Book Review: A Small Book for the Anxious Heart (Ed Welch)

This is a small book of meditations on fear, worry, and trust. I never thought I was someone who struggled with anxiety. Except, to say that would be a lie (or denial). As a kid I dreaded the first day of school, wondering if I would like the new kids (or more importantly, if they would like me or just want to beat me up). I worried every time I saw dark clouds outside of my elementary school window fearing a storm would be bad enough that my parents couldn’t rescue me. I feared parents leaving me and friends alone when I went to friends’ houses because what if something happened (like, another storm)? I wondered what people thought of me. What if they think I’m lame because I do this. Or if I don’t do this? Damned if I do, damned if I don’t, I guess?
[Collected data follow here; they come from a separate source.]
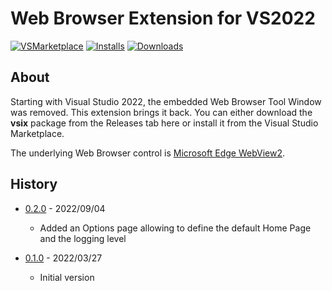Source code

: # Web Browser Extension for VS2022

<!-- https://vsmarketplacebadge.apphb.com/ -->
[![VSMarketplace](https://vsmarketplacebadge.apphb.com/version-short/odalet.webbrowserforvs2022.svg)](https://marketplace.visualstudio.com/items?itemName=odalet.webbrowserforvs2022) [![Installs](https://vsmarketplacebadge.apphb.com/installs-short/odalet.webbrowserforvs2022.svg)](https://marketplace.visualstudio.com/items?itemName=odalet.webbrowserforvs2022) [![Downloads](https://vsmarketplacebadge.apphb.com/downloads-short/odalet.webbrowserforvs2022.svg)](https://marketplace.visualstudio.com/items?itemName=odalet.webbrowserforvs2022)

## About

Starting with Visual Studio 2022, the embedded Web Browser Tool Window was removed. This extension brings it back. You can either download the **vsix** package from the Releases tab here or install it from the Visual Studio Marketplace.

The underlying Web Browser control is [Microsoft Edge WebView2](https://docs.microsoft.com/en-us/microsoft-edge/webview2/).

## History

* [0.2.0](https://github.com/odalet/VSWebBrowserExtension/releases/tag/v0.2.0) - 2022/09/04
  * Added an Options page allowing to define the default Home Page and the logging level

* [0.1.0](https://github.com/odalet/VSWebBrowserExtension/releases/tag/v0.1.0) - 2022/03/27
  * Initial version

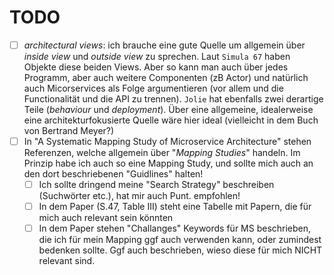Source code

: # TODO

- [ ] *architectural views*: ich brauche eine gute Quelle um allgemein über *inside view* und *outside view* zu sprechen. Laut `Simula 67` haben Objekte diese beiden Views. Aber so kann man auch über jedes Programm, aber auch weitere Componenten (zB Actor) und natürlich auch Micorservices als Folge argumentieren (vor allem und die Functionalität und die API zu trennen). `Jolie` hat ebenfalls zwei derartige Teile (*behaviour* und *deployment*). Über eine allgemeine, idealerweise eine architekturfokusierte Quelle wäre hier ideal (vielleicht in dem Buch von Bertrand Meyer?)
- [ ] In "A Systematic Mapping Study of Microservice Architecture" stehen Referenzen, welche allgemein über "*Mapping Studies*" handeln. Im Prinzip habe ich auch so eine Mapping Study, und sollte mich auch an den dort beschriebenen "Guidlines" halten!
    - [ ] Ich sollte dringend meine "Search Strategy" beschreiben (Suchwörter etc.), hat mir auch Punt. empfohlen!
    - [ ] In dem Paper (S.47, Table III) steht eine Tabelle mit Papern, die für mich auch relevant sein könnten
    - [ ] In dem Paper stehen "Challanges" Keywords für MS beschrieben, die ich für mein Mapping ggf auch verwenden kann, oder zumindest bedenken sollte. Ggf auch beschrieben, wieso diese für mich NICHT relevant sind.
Then for years it lied dormant. Life was fun. College brought more friends, Bible College brought learning about Christ, friends, and new experiences. Marriage brought a best friend and mutual adoration. But then life gets knotty. Marriage + school + a kid + money + a future job in another country. How will it all play out? How does one not get overwhelmed with having to wait for so long to get certain answers that determine one’s future while still having to do so much beforehand? I won’t get into the details here, but there was a lot to do in the last three months of last year, and at times it felt like I was juggling five plates with one hand on a unicycle.

Only a few times did I actually feel anxious, but it was in those few times that God showed me (through my loving wife) that I wasn’t trusting him with our future and finances. She suggested I read this book. There are 50 days of devotionals, each being only a few pages long. Welch has over thirty years of counseling experience, and what Mari has read from him has been incredible.
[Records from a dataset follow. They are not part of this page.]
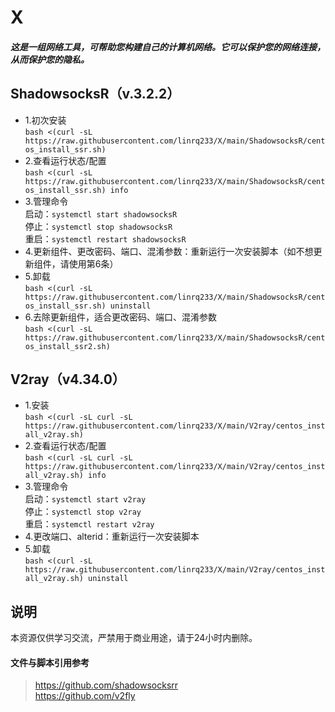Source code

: # X  
#### *这是一组网络工具，可帮助您构建自己的计算机网络。它可以保护您的网络连接，从而保护您的隐私。*
## **ShadowsocksR（v.3.2.2）**
- 1.初次安装  
`bash <(curl -sL https://raw.githubusercontent.com/linrq233/X/main/ShadowsocksR/centos_install_ssr.sh)`
- 2.查看运行状态/配置  
`bash <(curl -sL https://raw.githubusercontent.com/linrq233/X/main/ShadowsocksR/centos_install_ssr.sh) info`
-  3.管理命令  
启动：`systemctl start shadowsocksR`  
停止：`systemctl stop shadowsocksR`  
重启：`systemctl restart shadowsocksR`  
- 4.更新组件、更改密码、端口、混淆参数：重新运行一次安装脚本（如不想更新组件，请使用第6条）  
- 5.卸载  
`bash <(curl -sL https://raw.githubusercontent.com/linrq233/X/main/ShadowsocksR/centos_install_ssr.sh) uninstall`
- 6.去除更新组件，适合更改密码、端口、混淆参数  
`bash <(curl -sL https://raw.githubusercontent.com/linrq233/X/main/ShadowsocksR/centos_install_ssr2.sh)`
  
  
  
## **V2ray（v4.34.0）**
- 1.安装  
`bash <(curl -sL curl -sL https://raw.githubusercontent.com/linrq233/X/main/V2ray/centos_install_v2ray.sh)`
- 2.查看运行状态/配置  
`bash <(curl -sL curl -sL https://raw.githubusercontent.com/linrq233/X/main/V2ray/centos_install_v2ray.sh) info`
-  3.管理命令  
启动：`systemctl start v2ray`  
停止：`systemctl stop v2ray`  
重启：`systemctl restart v2ray`
- 4.更改端口、alterid：重新运行一次安装脚本  
- 5.卸载  
`bash <(curl -sL https://raw.githubusercontent.com/linrq233/X/main/V2ray/centos_install_v2ray.sh) uninstall`  
  
  

## **说明**  
本资源仅供学习交流，严禁用于商业用途，请于24小时内删除。  
  
  
  
#### **文件与脚本引用参考**  
> https://github.com/shadowsocksrr  
> https://github.com/v2fly  

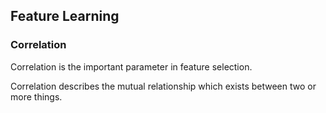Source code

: ## Feature Learning

### Correlation

Correlation is the important parameter in feature selection.

Correlation describes the mutual relationship which exists between two or more things.



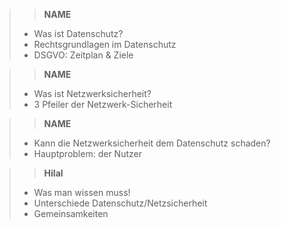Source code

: >> __NAME__
> - Was ist Datenschutz?
> - Rechtsgrundlagen im Datenschutz
> - DSGVO: Zeitplan & Ziele

>> __NAME__
>- Was ist Netzwerksicherheit?
>- 3 Pfeiler der Netzwerk-Sicherheit

>> __NAME__
>- Kann die Netzwerksicherheit dem Datenschutz schaden?
>- Hauptproblem: der Nutzer

>> __Hilal__
>- Was man wissen muss!
>- Unterschiede Datenschutz/Netzsicherheit
>- Gemeinsamkeiten
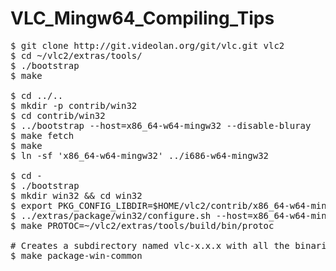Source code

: # VLC_Mingw64_Compiling_Tips
<pre>
$ git clone http://git.videolan.org/git/vlc.git vlc2
$ cd ~/vlc2/extras/tools/
$ ./bootstrap  
$ make

$ cd ../..
$ mkdir -p contrib/win32
$ cd contrib/win32
$ ../bootstrap --host=x86_64-w64-mingw32 --disable-bluray
$ make fetch
$ make
$ ln -sf 'x86_64-w64-mingw32' ../i686-w64-mingw32

$ cd -
$ ./bootstrap
$ mkdir win32 && cd win32
$ export PKG_CONFIG_LIBDIR=$HOME/vlc2/contrib/x86_64-w64-mingw32/lib/pkgconfig
$ ../extras/package/win32/configure.sh --host=x86_64-w64-mingw32 --build=x86_64-pc-linux-gnu --disable-faad
$ make PROTOC=~/vlc2/extras/tools/build/bin/protoc

# Creates a subdirectory named vlc-x.x.x with all the binaries. You can run VLC directly from this directory.
$ make package-win-common
</pre>
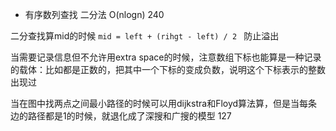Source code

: + 有序数列查找  二分法  O(nlogn)   240



二分查找算mid的时候 `mid = left + (rihgt - left) / 2 ` 防止溢出

当需要记录信息但不允许用extra space的时候，注意数组下标也能算是一种记录的载体：比如都是正数的，把其中一个下标的变成负数，说明这个下标表示的整数出现过

当在图中找两点之间最小路径的时候可以用dijkstra和Floyd算法算，但是当每条边的路径都是1的时候，就退化成了深搜和广搜的模型  127
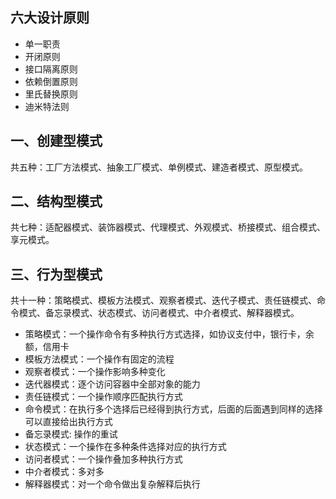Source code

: ## 六大设计原则
* 单一职责
* 开闭原则
* 接口隔离原则
* 依赖倒置原则
* 里氏替换原则
* 迪米特法则

## 一、创建型模式
共五种：工厂方法模式、抽象工厂模式、单例模式、建造者模式、原型模式。
## 二、结构型模式
共七种：适配器模式、装饰器模式、代理模式、外观模式、桥接模式、组合模式、享元模式。
## 三、行为型模式
共十一种：策略模式、模板方法模式、观察者模式、迭代子模式、责任链模式、命令模式、备忘录模式、状态模式、访问者模式、中介者模式、解释器模式。


* 策略模式：一个操作命令有多种执行方式选择，如协议支付中，银行卡，余额，信用卡
* 模板方法模式：一个操作有固定的流程
* 观察者模式：一个操作影响多种变化
* 迭代器模式：逐个访问容器中全部对象的能力
* 责任链模式：一个操作顺序匹配执行方式
* 命令模式：在执行多个选择后已经得到执行方式，后面的后面遇到同样的选择可以直接给出执行方式
* 备忘录模式: 操作的重试
* 状态模式：一个操作在多种条件选择对应的执行方式
* 访问者模式：一个操作叠加多种执行方式
* 中介者模式：多对多
* 解释器模式：对一个命令做出复杂解释后执行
Welch writes that “our lives are full of uncertainties” (3). We never know what will happen tomorrow. Because of that, stress and fear easily slide (or barge) in. He wrote his book “to help us become more skillful in how we identify our fears and anxieties, hear God’s good words, and grow” (3). Wisdom, “skill in living,” is his goal (3).

He defines fear, anxiety, panic attacks, and stress so that he and the reader are on the same page. Fear is “loud and visceral.” it can be right in front of you. But anxiety is often harder to pin down. And stress comes from having your life circumstances in view at all times. We care about things in this world, and because we can’t control very much, the thought of things not going our way worries us. The problem is that “our worries tend to imagine a future without God in it” (19). One way we show trust in God is through sharing what is on our heart with him. We trust that he will listen, that he cares, and that he won’t mock us for our fears. We trust his covenant faithfulness to us.
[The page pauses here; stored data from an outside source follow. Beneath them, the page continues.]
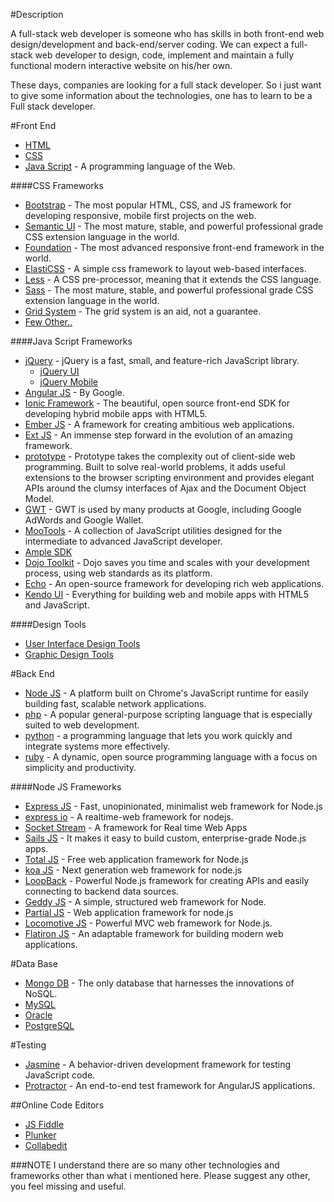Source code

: #Description

A full-stack web developer is someone who has skills in both front-end web design/development and back-end/server coding. 
We can expect a full-stack web developer to design, code, implement and maintain a fully functional modern interactive website on his/her own.

These days, companies are looking for a full stack developer. 
So i just want to give some information about the technologies, one has to learn to be a Full stack developer.

#Front End

- [HTML](http://www.w3schools.com/html/default.asp)
- [CSS](http://www.w3schools.com/css/default.asp)
- [Java Script](http://www.w3schools.com/js/default.asp) - A programming language of the Web.

####CSS Frameworks
- [Bootstrap](http://getbootstrap.com/) - The most popular HTML, CSS, and JS framework for developing responsive, mobile first projects on the web.
- [Semantic UI](http://semantic-ui.com/) - The most mature, stable, and powerful professional grade CSS extension language in the world.
- [Foundation](http://foundation.zurb.com/) - The most advanced responsive front-end framework in the world.
- [ElastiCSS](http://elasticss.com/) - A simple css framework to layout web-based interfaces.
- [Less](http://lesscss.org/) - A CSS pre-processor, meaning that it extends the CSS language.
- [Sass](http://sass-lang.com/) - The most mature, stable, and powerful professional grade CSS extension language in the world.
- [Grid System](http://www.thegridsystem.org/) - The grid system is an aid, not a guarantee.
- [Few Other..](http://usablica.github.io/front-end-frameworks/compare.html)

####Java Script Frameworks
- [jQuery](http://jquery.com/) - jQuery is a fast, small, and feature-rich JavaScript library.
    - [jQuery UI](http://jqueryui.com/)
    - [jQuery Mobile](http://jquerymobile.com/)
- [Angular JS](https://angularjs.org/) - By Google.
- [Ionic Framework](http://ionicframework.com/) - The beautiful, open source front-end SDK for developing hybrid mobile apps with HTML5.
- [Ember JS](http://emberjs.com/) - A framework for creating ambitious web applications.
- [Ext JS](http://www.sencha.com/products/extjs/) - An immense step forward in the evolution of an amazing framework.
- [prototype](http://prototypejs.org/) - Prototype takes the complexity out of client-side web programming. Built to solve real-world problems, it adds useful extensions to the browser scripting environment and provides elegant APIs around the clumsy interfaces of Ajax and the Document Object Model.
- [GWT](http://www.gwtproject.org/) - GWT is used by many products at Google, including Google AdWords and Google Wallet.
- [MooTools](http://mootools.net/) - A collection of JavaScript utilities designed for the intermediate to advanced JavaScript developer.
- [Ample SDK](http://www.amplesdk.com/)
- [Dojo Toolkit](http://dojotoolkit.org/) - Dojo saves you time and scales with your development process, using web standards as its platform.
- [Echo](http://echo.nextapp.com/site/) - An open-source framework for developing rich web applications.
- [Kendo UI](http://www.telerik.com/kendo-ui) - Everything for building web and mobile apps with HTML5 and JavaScript.


####Design Tools
- [User Interface Design Tools](http://www.tripwiremagazine.com/2012/03/user-interface-design-tools.html)
- [Graphic Design Tools](http://www.creativebloq.com/graphic-design/underrated-tools-graphic-designers-12121495)


#Back End

- [Node JS](http://nodejs.org/) - A platform built on Chrome's JavaScript runtime for easily building fast, scalable network applications.
- [php](http://php.net/) - A popular general-purpose scripting language that is especially suited to web development.
- [python](https://www.python.org/) - a programming language that lets you work quickly and integrate systems more effectively.
- [ruby](https://www.ruby-lang.org/en/) - A dynamic, open source programming language with a focus on simplicity and productivity.

####Node JS Frameworks
- [Express JS](http://expressjs.com/) - Fast, unopinionated, minimalist web framework for Node.js
- [express io](http://express-io.org/) - A realtime-web framework for nodejs.
- [Socket Stream](http://www.socketstream.org/) - A framework for Real time Web Apps
- [Sails JS](http://sailsjs.org/) - It makes it easy to build custom, enterprise-grade Node.js apps.
- [Total JS](https://www.totaljs.com/?language=en) - Free web application framework for Node.js
- [koa JS](http://koajs.com/) - Next generation web framework for node.js
- [LoopBack](http://loopback.io/) - Powerful Node.js framework for creating APIs and easily connecting to backend data sources.
- [Geddy JS](http://geddyjs.org/) - A simple, structured web framework for Node.
- [Partial JS](http://www.partialjs.com/) - Web application framework for node.js
- [Locomotive JS](http://locomotivejs.org/) - Powerful MVC web framework for Node.js.
- [Flatiron JS](http://flatironjs.org/) - An adaptable framework for building modern web applications.
    
#Data Base

- [Mongo DB](http://www.mongodb.org/) - The only database that harnesses the innovations of NoSQL.
- [MySQL](http://www.mysql.com/)
- [Oracle](http://www.oracle.com/us/products/database/nosql/overview/index.html)
- [PostgreSQL](http://www.postgresql.org/)


#Testing

- [Jasmine](http://jasmine.github.io/) - A behavior-driven development framework for testing JavaScript code.
- [Protractor](http://angular.github.io/protractor/#/) - An end-to-end test framework for AngularJS applications. 

##Online Code Editors
- [JS Fiddle](jsfiddle.net)
- [Plunker](plnkr.co/edit/?p=preview)
- [Collabedit](http://collabedit.com/)



###NOTE
I understand there are so many other technologies and frameworks other than what i mentioned here.
Please suggest any other, you feel missing and useful.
Welch ends each day with questions. I usually skip over questions in at the ends of chapters, but good biblical counselors ask good questions, and Welch has been a counselor long enough that he knows how to ask good, simple questions. For example, how can God’s words control and comfort us so that the noise in the pit of our stomach is not our authority? Welch points you to 1 Peter 5:6-7, “Humble yourselves under the mighty hand of God.” At the end Welch asks, “Does the call of humility give you hope? Why or why not?” (41). This is good to think about. The Bible tells us to humble our selves, and we do that by trusting the Lord by casting all of our cares on to him. How do we really feel about humility? Our words are not authority; God’s words are. Do we really trust God’s words?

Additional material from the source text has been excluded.